I hope you're right helix 'cause I haven't seen one single shooter from the stand yet this season.
Depressing.


----------



## Outback Man (Nov 21, 2009)

Saturday I saw first signs of cruising...two shooters out in daylight...one AM one PM...today I think I saw first signs of chasing, although I never saw a buck doing it...just the first group of does I've seen in forever kept getting bumped...than about an hour later saw a decent 9 pt. and at 11AM saw a decent 8...then nothing...


----------



## car (Mar 24, 2005)

Nice buck congrats


----------



## OhioBuckslayer (Sep 4, 2009)

nice buck man.....i saw one doe tonight at 4:34


----------



## hoyt87 (Jun 17, 2009)

Im headed to our family farm in the pike county sciota county area tomorrow afternoon and staying through next week. According to the various posts I've read so far on here Im having mixed emotions on what the movement is going to be like. Any further thoughts? Thanks


----------



## BdaBuck (Feb 12, 2008)

Nice buck Z7.


----------



## rbeddy (Jun 27, 2007)

finally started seeing some chasing/activity on saturday on the farm east of cambridge and then saturday afternoon in utica. check out my thread 7 yr old, 7 pt buck for more on that!


----------



## hoytbowhunting (Sep 5, 2005)

today had a nice 10 point step out of a fence row in the field and walk right across the field then over to a little swamp area he looked like he was drooling through the binos i grunted and rattled at him and he stopped once and looked my direction and just started walking again he didnt care a bit about what was going on over there so idk what the heck was his deal but he didnt seem a bit intrested i am confused on what this deer was doing and why he didnt even care? does anyone have an idea......and now i am worried by rattling and grunting i might have alerted him that i was in there what should i do now some one please help........on the second thought my cousin killed a nice 9 point the other day and he had rattled him in after he watched him make a scrape in the land owners front yard ....he said as soon as he sat the horns down he came running.....so whats the deal here guys?


----------



## Deerslayer 28 (Dec 16, 2008)

Friend of mine killed a nice 130" 8 pointer this am chasing a doe. I hunted Sunday night and didn't see any action. I did see a yearling by herself which is a good sign. This warm weather will kill it until this weekend. I'm hunting tomorrow night hopefully.


----------



## Z7master (Oct 28, 2010)

hoytbowhunting said:


> today had a nice 10 point step out of a fence row in the field and walk right across the field then over to a little swamp area he looked like he was drooling through the binos i grunted and rattled at him and he stopped once and looked my direction and just started walking again he didnt care a bit about what was going on over there so idk what the heck was his deal but he didnt seem a bit intrested i am confused on what this deer was doing and why he didnt even care? does anyone have an idea......and now i am worried by rattling and grunting i might have alerted him that i was in there what should i do now some one please help........on the second thought my cousin killed a nice 9 point the other day and he had rattled him in after he watched him make a scrape in the land owners front yard ....he said as soon as he sat the horns down he came running.....so whats the deal here guys?
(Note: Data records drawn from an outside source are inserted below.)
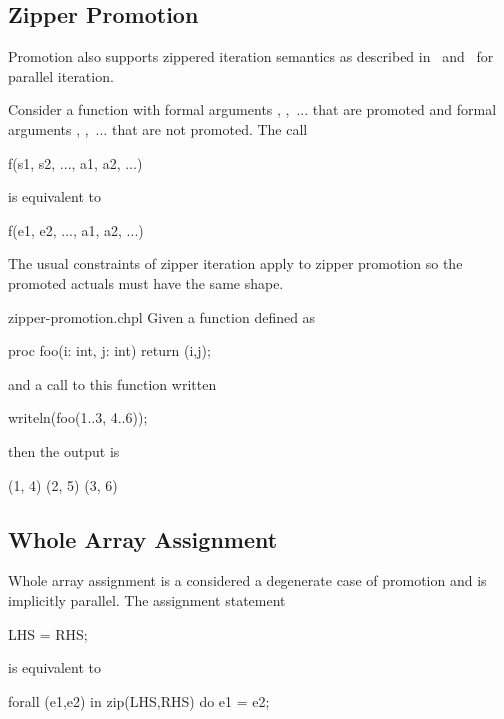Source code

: \subsection{Zipper Promotion}
\label{Zipper_Promotion}

Promotion also supports zippered iteration semantics as described
in~ and~ for parallel
iteration.

Consider a function  with formal
arguments , ,~... that are promoted and formal
arguments , ,~... that are not promoted.  The call
\begin{chapel}
f(s1, s2, ..., a1, a2, ...)
\end{chapel}
is equivalent to
\begin{chapel}
[(e1, e2, ...) in zip(s1, s2, ...)] f(e1, e2, ..., a1, a2, ...)
\end{chapel}
The usual constraints of zipper iteration apply to zipper promotion so
the promoted actuals must have the same shape.

\begin{chapelexample}{zipper-promotion.chpl}
Given a function defined as
\begin{chapel}
proc foo(i: int, j: int) {
  return (i,j);
}
\end{chapel}
and a call to this function written
\begin{chapel}
writeln(foo(1..3, 4..6));
\end{chapel}
then the output is
\begin{chapelprintoutput}{}
(1, 4) (2, 5) (3, 6)
\end{chapelprintoutput}
\end{chapelexample}

\subsection{Whole Array Assignment}
\label{Whole_Array_Assignment}

Whole array assignment is a considered a degenerate case of promotion
and is implicitly parallel.  The assignment statement
\begin{chapel}
LHS = RHS;
\end{chapel}
is equivalent to
\begin{chapel}
forall (e1,e2) in zip(LHS,RHS) do
  e1 = e2;
\end{chapel}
I had the buck I killed yesterday morning come out in the field I was in sunday morning and I rattled grunted bleated roared and snort wheezed at him and he was only 80 yds and he never paid me no attention and then he came back by me yesterday morning chasing a doe, I rattle every morning in the stand sometimes 4 or 5 times by 9:00 and other times I dnt even use a call all morning but either way I end up seeing the same amount of deer, I have rattled up several small bucks in the past 2 weeks but nothing big. I don't think you alerted him unless he smelled your presence you'll be in good shape


----------



## ohiobowhunter75 (Feb 21, 2007)

Things are picking back up at my place.My brother saw around 20 yesterday, including 2 shooters out of range.


----------



## BUCK-NUTS (Nov 10, 2010)

Im hoping they hold off until after Nov. 16th. I work on a towboat on the ohio river 3 weeks on 3 weeks off , so i'll be hunting about everyday from 11/17 - 12/7 (I love my work schedule]. I'll be hunting in galia county OH and also in WV , I'm a newbie to the forums here and just wanted to put my 2 cents in , been glassing alot of big bucks along the banks of the Ohio seen 5 nice ones together sat morning in a field at a power plant in the middle of the afternoon , hav'nt seen any chasing yet though.


----------



## Z7master (Oct 28, 2010)

BUCK-NUTS said:


> Im hoping they hold off until after Nov. 16th. I work on a towboat on the ohio river 3 weeks on 3 weeks off , so i'll be hunting about everyday from 11/17 - 12/7 (I love my work schedule]. I'll be hunting in galia county OH and also in WV , I'm a newbie to the forums here and just wanted to put my 2 cents in , been glassing alot of big bucks along the banks of the Ohio seen 5 nice ones together sat morning in a field at a power plant in the middle of the afternoon , hav'nt seen any chasing yet though.


I hunt wv too, and galia county just my opinion I would leave wv out of the equation sure there's some big ones over there but they are few and far between, I hunt the first day of gun season in wv, its a family tradition I guess you'd say but in my past years of hunting thanksgiving week I see a lot of chasing but anyways good luck to you btw where in galia county do you hunt


----------



## Tim/OH (Apr 3, 2004)

I have a big 10 with 12-15" or more brow tines tending a doe in a thicket about 60yds from me, he mounted her a couple times....as I type this on my phone....dark horns perfect 5x5....he's been running 3 other bucks away from the doe, this been going on for the last hour or so.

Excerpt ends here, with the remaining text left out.